**What you have to do**
Wherever a line in the records contains the word "Step", return that line.

[Exercise data Boundary: Start]

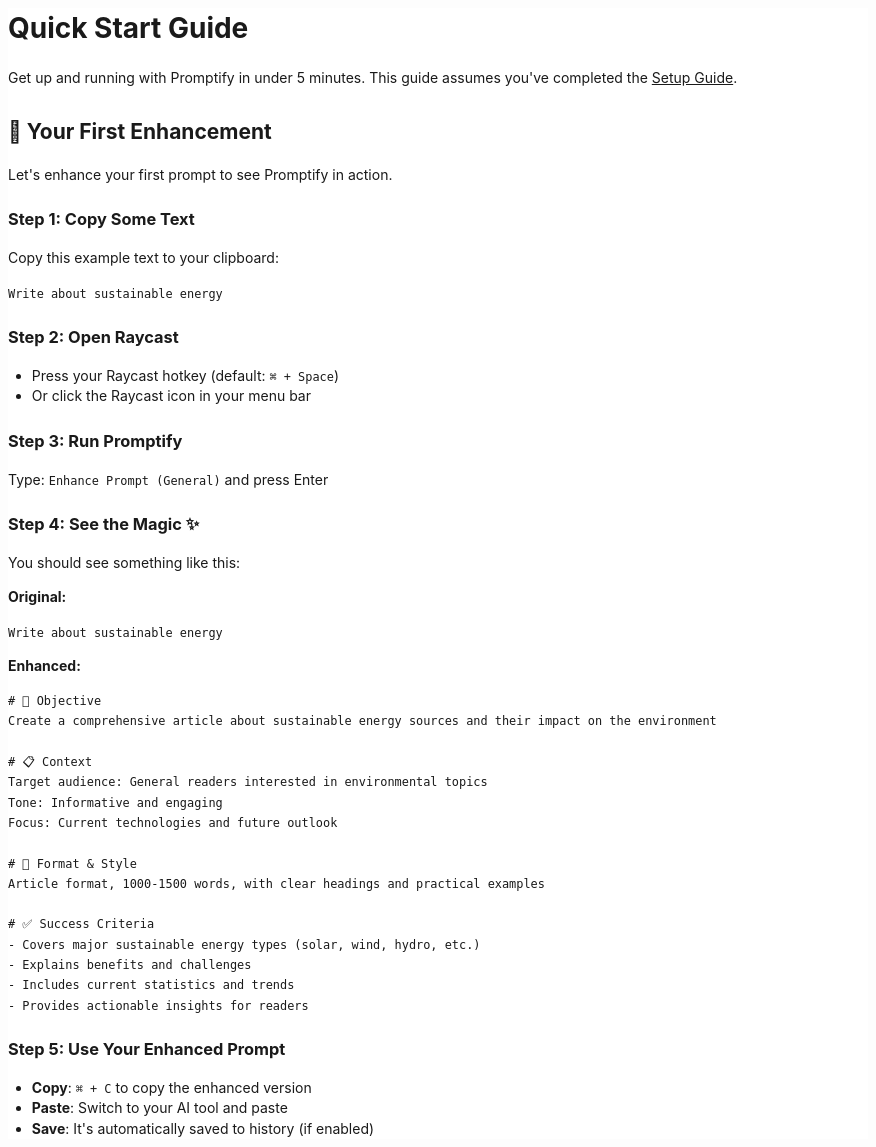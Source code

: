 # Quick Start Guide

Get up and running with Promptify in under 5 minutes. This guide assumes you've completed the [Setup Guide](01-setup.md).

## 🎯 Your First Enhancement

Let's enhance your first prompt to see Promptify in action.

### Step 1: Copy Some Text
Copy this example text to your clipboard:
```
Write about sustainable energy
```

### Step 2: Open Raycast
- Press your Raycast hotkey (default: `⌘ + Space`)
- Or click the Raycast icon in your menu bar

### Step 3: Run Promptify
Type: `Enhance Prompt (General)` and press Enter

### Step 4: See the Magic ✨
You should see something like this:

**Original:**
```
Write about sustainable energy
```

**Enhanced:**
```
# 🎯 Objective
Create a comprehensive article about sustainable energy sources and their impact on the environment

# 📋 Context
Target audience: General readers interested in environmental topics
Tone: Informative and engaging
Focus: Current technologies and future outlook

# 🎨 Format & Style
Article format, 1000-1500 words, with clear headings and practical examples

# ✅ Success Criteria
- Covers major sustainable energy types (solar, wind, hydro, etc.)
- Explains benefits and challenges
- Includes current statistics and trends
- Provides actionable insights for readers
```

### Step 5: Use Your Enhanced Prompt
- **Copy**: `⌘ + C` to copy the enhanced version
- **Paste**: Switch to your AI tool and paste
- **Save**: It's automatically saved to history (if enabled)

[Exercise data Boundary: End]

**Solution below**
### Step 1: Copy Some Text
### Step 2: Open Raycast
### Step 3: Run Promptify
### Step 4: See the Magic ✨
### Step 5: Use Your Enhanced Prompt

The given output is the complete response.